The Early Illustrated Apollonius of Tyre (April 19-20, 2021)
A research event of The Book and the Silk Roads project (2019–2021) funded by the Andrew W. Mellon foundation, this virtual workshop explores the significance of a recent discovery: an early fragment of a popular Latin romance, the Historia Apollonii Regis Tyri (The History of Apollonius King of Tyre), found in a palimpsest forming part of the manuscript MS Arabic NF 8, in the library of St. Catherine’s Monastery, Sinai, Egypt.
The workshop contributors will speak on the discovery of the fragment as well as its scientific imaging, codicological and paleographical features, illustration, and significance for understanding the early history of the codex, as well as what can be gleaned from the fragment about the original manuscript’s production and use. The workshop will also contextualize the fragment’s long life and reuse within the multi-cultural, early monastic setting of St. Catherine’s Monastery — a site that has gained increasing attention in recent years due to the discovery of new texts in palimpsest through the scientific imaging of the Sinai Palimpsests Project.
2020 International and Intensive Program on Buddhism at Princeton University
The Glorisun Global Network for Buddhist Studies, whose founding members include Peking University, UBC, Princeton, Yale, Harvard, U Hamburg, Cambridge and Oxford, cordially invites applications for an intensive program on Buddhist Studies. Lasting from June 26 to July 15, 2020, this program is composed of two segments: Segment 1 from June 26 to July 6 and Segment 2 from July 7 to July 15, which are connected by an intersegmental conference (July 4–6).

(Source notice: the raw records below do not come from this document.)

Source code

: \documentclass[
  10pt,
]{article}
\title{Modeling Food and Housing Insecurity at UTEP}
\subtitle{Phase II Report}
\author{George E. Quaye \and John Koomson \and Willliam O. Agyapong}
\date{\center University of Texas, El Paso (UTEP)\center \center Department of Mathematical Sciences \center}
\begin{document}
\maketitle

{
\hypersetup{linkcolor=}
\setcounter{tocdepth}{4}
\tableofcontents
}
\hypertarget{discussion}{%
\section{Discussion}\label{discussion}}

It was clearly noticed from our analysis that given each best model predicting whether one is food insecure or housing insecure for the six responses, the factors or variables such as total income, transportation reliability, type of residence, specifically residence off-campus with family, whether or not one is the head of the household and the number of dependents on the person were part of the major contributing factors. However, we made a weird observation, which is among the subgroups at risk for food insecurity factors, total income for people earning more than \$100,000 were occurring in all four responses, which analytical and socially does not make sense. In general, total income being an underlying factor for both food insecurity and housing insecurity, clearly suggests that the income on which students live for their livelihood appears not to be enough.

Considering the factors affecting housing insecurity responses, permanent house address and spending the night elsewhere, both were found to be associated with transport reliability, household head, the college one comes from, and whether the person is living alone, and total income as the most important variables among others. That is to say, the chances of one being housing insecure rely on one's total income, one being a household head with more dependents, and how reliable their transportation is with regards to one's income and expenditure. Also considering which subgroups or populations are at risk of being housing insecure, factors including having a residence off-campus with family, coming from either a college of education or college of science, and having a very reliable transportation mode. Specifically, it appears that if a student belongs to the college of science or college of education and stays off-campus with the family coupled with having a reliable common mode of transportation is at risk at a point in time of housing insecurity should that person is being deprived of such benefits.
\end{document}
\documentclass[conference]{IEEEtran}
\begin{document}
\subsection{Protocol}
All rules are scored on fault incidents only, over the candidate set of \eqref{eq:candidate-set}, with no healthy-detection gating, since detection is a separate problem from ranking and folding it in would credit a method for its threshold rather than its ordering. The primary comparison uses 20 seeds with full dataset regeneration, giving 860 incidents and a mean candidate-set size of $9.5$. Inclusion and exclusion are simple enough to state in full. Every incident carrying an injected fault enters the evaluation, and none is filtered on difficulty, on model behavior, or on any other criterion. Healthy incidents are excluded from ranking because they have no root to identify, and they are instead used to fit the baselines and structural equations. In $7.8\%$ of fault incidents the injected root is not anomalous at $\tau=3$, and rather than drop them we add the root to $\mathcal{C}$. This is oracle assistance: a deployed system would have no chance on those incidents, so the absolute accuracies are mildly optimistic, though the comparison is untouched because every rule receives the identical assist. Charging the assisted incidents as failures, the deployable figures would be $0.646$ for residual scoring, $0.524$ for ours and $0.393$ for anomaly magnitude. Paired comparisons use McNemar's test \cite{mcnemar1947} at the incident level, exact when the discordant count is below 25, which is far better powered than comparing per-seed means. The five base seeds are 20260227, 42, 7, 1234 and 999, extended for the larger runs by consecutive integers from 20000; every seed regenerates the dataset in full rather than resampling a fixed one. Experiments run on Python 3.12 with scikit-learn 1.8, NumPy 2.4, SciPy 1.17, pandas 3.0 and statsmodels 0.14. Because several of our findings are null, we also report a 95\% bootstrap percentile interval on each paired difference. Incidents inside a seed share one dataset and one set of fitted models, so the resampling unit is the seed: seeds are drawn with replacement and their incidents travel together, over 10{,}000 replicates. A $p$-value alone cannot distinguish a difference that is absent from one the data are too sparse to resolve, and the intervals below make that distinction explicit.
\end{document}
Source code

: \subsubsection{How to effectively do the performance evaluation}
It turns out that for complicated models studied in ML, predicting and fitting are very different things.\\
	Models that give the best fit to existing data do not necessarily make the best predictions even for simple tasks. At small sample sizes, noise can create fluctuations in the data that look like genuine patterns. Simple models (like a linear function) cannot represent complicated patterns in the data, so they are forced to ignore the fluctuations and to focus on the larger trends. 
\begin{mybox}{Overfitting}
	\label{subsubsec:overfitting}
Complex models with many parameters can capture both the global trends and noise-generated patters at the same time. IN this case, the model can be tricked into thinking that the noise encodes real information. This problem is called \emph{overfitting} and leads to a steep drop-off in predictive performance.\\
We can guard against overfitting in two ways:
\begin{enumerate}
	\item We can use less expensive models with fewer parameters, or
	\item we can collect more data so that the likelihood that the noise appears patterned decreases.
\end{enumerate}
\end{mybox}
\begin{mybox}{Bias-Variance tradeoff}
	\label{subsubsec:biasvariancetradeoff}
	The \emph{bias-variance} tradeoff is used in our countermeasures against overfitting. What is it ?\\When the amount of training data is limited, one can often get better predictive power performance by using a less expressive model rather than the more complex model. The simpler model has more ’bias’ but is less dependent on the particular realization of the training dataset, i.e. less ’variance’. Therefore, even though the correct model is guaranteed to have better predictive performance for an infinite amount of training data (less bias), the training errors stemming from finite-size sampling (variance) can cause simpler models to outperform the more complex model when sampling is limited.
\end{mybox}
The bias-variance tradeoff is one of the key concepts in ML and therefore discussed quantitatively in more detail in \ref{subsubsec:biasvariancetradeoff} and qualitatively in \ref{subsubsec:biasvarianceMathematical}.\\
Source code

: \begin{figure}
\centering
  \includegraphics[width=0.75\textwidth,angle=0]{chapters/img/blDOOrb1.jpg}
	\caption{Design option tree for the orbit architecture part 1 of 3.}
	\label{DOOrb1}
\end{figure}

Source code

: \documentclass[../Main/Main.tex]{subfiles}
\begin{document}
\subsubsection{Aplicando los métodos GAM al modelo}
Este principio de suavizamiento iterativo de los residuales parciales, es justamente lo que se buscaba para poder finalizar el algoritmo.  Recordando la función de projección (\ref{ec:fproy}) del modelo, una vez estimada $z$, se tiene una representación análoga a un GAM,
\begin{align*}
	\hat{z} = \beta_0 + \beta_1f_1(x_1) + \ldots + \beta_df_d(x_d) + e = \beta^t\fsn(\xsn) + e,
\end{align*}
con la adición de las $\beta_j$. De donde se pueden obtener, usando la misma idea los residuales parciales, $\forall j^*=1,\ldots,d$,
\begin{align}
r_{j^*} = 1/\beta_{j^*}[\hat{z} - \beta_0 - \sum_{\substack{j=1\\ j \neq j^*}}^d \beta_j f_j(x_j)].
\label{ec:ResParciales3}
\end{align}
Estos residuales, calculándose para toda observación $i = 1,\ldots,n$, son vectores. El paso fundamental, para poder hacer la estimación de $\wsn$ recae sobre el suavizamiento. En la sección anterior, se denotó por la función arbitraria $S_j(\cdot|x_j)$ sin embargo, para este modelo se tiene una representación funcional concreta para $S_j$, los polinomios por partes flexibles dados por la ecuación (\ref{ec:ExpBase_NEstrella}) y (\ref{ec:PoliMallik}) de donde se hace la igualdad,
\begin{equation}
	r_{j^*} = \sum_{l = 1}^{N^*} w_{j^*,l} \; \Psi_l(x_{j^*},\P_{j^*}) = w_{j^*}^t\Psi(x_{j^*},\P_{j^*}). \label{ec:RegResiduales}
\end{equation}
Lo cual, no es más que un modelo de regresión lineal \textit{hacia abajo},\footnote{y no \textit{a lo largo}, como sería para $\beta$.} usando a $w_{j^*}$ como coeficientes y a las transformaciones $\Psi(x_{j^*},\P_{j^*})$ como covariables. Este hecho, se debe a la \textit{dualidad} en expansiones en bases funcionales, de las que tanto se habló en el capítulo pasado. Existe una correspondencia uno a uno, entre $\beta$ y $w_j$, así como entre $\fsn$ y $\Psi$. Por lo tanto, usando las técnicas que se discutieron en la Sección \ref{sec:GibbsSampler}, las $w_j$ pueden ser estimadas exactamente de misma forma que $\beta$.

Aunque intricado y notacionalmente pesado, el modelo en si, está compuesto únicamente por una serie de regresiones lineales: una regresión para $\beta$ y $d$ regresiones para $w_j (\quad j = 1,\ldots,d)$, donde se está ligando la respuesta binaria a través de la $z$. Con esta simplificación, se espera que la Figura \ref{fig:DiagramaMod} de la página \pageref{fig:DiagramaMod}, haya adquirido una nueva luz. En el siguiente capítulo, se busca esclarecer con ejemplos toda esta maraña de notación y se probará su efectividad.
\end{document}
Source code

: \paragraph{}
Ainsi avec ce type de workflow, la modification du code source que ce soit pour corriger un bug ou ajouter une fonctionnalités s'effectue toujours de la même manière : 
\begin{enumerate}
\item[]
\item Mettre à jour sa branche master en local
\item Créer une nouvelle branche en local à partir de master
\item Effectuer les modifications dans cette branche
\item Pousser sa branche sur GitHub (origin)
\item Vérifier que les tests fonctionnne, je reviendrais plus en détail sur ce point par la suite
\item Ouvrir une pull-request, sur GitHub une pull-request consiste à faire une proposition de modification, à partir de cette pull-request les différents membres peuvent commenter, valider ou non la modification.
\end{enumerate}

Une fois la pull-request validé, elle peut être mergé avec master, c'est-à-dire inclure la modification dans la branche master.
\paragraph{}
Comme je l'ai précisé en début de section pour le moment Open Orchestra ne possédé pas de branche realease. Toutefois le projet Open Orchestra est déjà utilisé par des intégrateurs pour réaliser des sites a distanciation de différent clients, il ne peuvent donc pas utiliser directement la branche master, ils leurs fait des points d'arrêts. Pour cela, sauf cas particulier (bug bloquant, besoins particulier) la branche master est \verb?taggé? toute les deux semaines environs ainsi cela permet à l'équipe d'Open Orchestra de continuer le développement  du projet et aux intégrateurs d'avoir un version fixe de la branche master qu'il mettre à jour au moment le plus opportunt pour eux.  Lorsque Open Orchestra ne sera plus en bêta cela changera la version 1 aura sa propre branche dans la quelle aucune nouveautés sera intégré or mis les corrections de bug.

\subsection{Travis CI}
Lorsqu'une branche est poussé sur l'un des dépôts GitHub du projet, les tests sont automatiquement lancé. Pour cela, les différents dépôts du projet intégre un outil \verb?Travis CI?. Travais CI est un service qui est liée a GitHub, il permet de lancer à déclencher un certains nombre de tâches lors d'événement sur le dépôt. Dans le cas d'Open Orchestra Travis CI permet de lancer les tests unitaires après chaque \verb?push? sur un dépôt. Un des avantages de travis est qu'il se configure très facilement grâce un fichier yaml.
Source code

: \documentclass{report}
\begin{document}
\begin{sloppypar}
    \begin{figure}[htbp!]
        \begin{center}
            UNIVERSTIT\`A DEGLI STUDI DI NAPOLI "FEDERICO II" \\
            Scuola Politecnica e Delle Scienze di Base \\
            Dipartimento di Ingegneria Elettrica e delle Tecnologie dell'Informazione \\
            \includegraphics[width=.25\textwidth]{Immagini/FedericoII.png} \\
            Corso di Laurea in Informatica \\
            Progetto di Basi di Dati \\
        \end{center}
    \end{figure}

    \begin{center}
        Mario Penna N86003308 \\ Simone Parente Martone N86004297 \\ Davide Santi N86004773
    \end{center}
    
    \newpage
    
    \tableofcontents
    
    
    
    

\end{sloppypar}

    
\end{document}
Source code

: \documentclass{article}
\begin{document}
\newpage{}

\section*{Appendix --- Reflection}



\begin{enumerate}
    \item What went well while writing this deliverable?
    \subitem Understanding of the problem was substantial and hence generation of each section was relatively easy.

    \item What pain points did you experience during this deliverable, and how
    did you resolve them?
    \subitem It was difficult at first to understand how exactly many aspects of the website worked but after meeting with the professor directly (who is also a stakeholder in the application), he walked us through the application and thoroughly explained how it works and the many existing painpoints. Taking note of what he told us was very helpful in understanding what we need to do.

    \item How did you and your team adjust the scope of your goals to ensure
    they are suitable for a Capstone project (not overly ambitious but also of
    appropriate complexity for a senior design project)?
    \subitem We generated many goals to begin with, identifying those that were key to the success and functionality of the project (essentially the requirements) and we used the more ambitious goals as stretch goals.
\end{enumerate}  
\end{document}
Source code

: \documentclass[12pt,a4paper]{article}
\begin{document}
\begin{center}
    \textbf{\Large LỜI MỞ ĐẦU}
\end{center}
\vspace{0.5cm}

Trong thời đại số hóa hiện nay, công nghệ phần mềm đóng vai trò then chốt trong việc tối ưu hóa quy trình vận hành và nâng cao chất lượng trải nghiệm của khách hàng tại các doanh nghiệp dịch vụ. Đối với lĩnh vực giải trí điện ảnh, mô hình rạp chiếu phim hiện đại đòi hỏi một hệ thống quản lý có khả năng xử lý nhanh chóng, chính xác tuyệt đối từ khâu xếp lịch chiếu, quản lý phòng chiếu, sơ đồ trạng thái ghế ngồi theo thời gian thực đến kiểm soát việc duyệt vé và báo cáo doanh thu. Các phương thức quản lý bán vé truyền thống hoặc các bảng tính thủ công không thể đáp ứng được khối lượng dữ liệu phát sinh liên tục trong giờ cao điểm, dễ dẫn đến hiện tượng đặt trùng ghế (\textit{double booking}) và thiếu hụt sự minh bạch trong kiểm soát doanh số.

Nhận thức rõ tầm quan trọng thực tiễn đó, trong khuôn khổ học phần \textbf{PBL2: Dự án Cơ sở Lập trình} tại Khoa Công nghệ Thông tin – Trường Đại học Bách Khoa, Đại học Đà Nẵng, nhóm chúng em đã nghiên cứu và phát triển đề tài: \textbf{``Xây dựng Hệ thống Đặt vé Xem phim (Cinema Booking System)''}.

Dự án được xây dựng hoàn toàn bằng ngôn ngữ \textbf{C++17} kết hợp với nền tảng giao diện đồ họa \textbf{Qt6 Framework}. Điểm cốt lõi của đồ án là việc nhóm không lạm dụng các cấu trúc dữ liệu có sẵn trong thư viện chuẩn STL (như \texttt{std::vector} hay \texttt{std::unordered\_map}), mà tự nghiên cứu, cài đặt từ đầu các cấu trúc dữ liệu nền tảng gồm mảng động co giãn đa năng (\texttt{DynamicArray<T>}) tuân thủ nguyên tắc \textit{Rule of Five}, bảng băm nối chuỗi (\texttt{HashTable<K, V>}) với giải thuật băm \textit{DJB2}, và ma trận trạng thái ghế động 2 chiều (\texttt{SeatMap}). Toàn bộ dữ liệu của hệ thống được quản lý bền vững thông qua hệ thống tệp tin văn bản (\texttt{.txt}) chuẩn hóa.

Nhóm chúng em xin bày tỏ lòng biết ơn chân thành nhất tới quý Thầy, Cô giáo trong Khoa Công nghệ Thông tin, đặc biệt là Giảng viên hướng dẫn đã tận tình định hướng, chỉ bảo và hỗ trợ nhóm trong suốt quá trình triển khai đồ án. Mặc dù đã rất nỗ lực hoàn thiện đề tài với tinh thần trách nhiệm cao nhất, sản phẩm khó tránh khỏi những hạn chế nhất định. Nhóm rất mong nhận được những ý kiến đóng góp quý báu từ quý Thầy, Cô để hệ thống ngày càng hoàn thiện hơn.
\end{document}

The Book and the Silk Roads Workshop
The workshop convened on November 19, 2019, which included researchers from the University of Toronto, Princeton University, and other institutions for a day of study focused on “Formats of the Book in East Asia and Environs.”
More info here.
Papyrological Institute at Princeton University Library
The Princeton University Library is hosting the Papyrological Institute (July 7-August 8, 2014), an intensive five-week summer course for graduate students in Classics, History, and other disciplines. This is the ninth in a series of such institutes held under the aegis of the American Sociey of Papyrologists, with the objective of providing participants with “sufficient instruction and practical experience to enable them to make productive use of texts on papyrus in their research and to become active scholars in the field of papyrology.” The focus this year are Greek documentary papyri from Byzantine Egypt, dating from the fourth to seventh centuries. Most days are divided between lectures and transcription exercises focused on unpublished papyri in the collections of the Manuscripts Division, Department of Rare Books and Special Collections.